In the answer, give only the lines from the one containing "term is certainly" to the end of the listing below, each reproduced word for word.

**** Given records ****

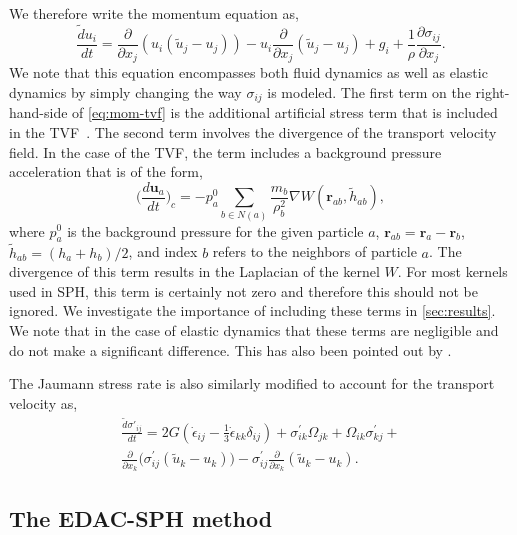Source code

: \documentclass[preprint,12pt]{elsarticle}
\newcommand{\ten}[1]{\ensuremath{\mathbf{#1}}}
\begin{document}
%
We therefore write the momentum equation as,
\begin{equation}
  \label{eq:mom-tvf}
  \frac{\tilde{d} u_i}{d t} =
  \frac{\partial}{\partial x_j} (u_i (\tilde{u}_j - u_j))
  - u_i \frac{\partial}{\partial x_j} (\tilde{u}_j - u_j)
  + g_i
  +\frac{1}{\rho} \frac{\partial \sigma_{ij}}{\partial x_j}.
\end{equation}
We note that this equation encompasses both fluid dynamics as well as elastic
dynamics by simply changing the way $\sigma_{ij}$ is modeled. The first term
on the right-hand-side of \cref{eq:mom-tvf} is the additional artificial
stress term that is included in the TVF~\cite{Adami2013}. The second term
involves the divergence of the transport velocity field. In the case of the
TVF, the term includes a background pressure acceleration that is of the form,
\begin{equation}
  \label{eq:tvf-accel}
  \bigg(\frac{d \ten{u}_a}{dt}\bigg)_{c} = - p^0_a \sum_{b \in N(a)}
  \frac{m_b}{\rho_b^2} \nabla W(\ten{r}_{ab}, \tilde{h}_{ab}),
\end{equation}
where $p^0_a$ is the background pressure for the given particle $a$,
$\ten{r}_{ab} = \ten{r}_a - \ten{r}_b$, $\tilde{h}_{ab} = (h_a + h_b)/2$, and
index $b$ refers to the neighbors of particle $a$. The divergence of this term
results in the Laplacian of the kernel $W$. For most kernels used in SPH, this
term is certainly not zero and therefore this should not be ignored. We
investigate the importance of including these terms in \cref{sec:results}. We
note that in the case of elastic dynamics that these terms are negligible and
do not make a significant difference. This has also been pointed out by
\citet{zhang_hu_adams17}.

The Jaumann stress rate is also similarly modified to account for the
transport velocity as,
\begin{multline}
  \label{eq:modified-jaumann-stress-rate}
  \frac{\tilde{d} \sigma'_{ij}}{dt} = 2G (\dot{\epsilon}_{ij} - \frac{1}{3}
  \dot{\epsilon}_{kk} \delta_{ij}) + \sigma^{'}_{ik}  \Omega_{jk} +
  \Omega_{ik} \sigma^{'}_{kj} + \\
  \frac{\partial}{\partial x_k}\big(\sigma^{'}_{ij}  (\tilde{u}_k - u_k)\big)
  - \sigma^{'}_{ij} \frac{\partial}{\partial x_k} (\tilde{u}_k - u_k).
\end{multline}


\subsection{The EDAC-SPH method}
\label{sec:edac-tvf}
\end{document}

****

#### [Problem solution]
term is certainly not zero and therefore this should not be ignored. We
investigate the importance of including these terms in \cref{sec:results}. We
note that in the case of elastic dynamics that these terms are negligible and
do not make a significant difference. This has also been pointed out by
\citet{zhang_hu_adams17}.

The Jaumann stress rate is also similarly modified to account for the
transport velocity as,
\begin{multline}
  \label{eq:modified-jaumann-stress-rate}
  \frac{\tilde{d} \sigma'_{ij}}{dt} = 2G (\dot{\epsilon}_{ij} - \frac{1}{3}
  \dot{\epsilon}_{kk} \delta_{ij}) + \sigma^{'}_{ik}  \Omega_{jk} +
  \Omega_{ik} \sigma^{'}_{kj} + \\
  \frac{\partial}{\partial x_k}\big(\sigma^{'}_{ij}  (\tilde{u}_k - u_k)\big)
  - \sigma^{'}_{ij} \frac{\partial}{\partial x_k} (\tilde{u}_k - u_k).
\end{multline}


\subsection{The EDAC-SPH method}
\label{sec:edac-tvf}
\end{document}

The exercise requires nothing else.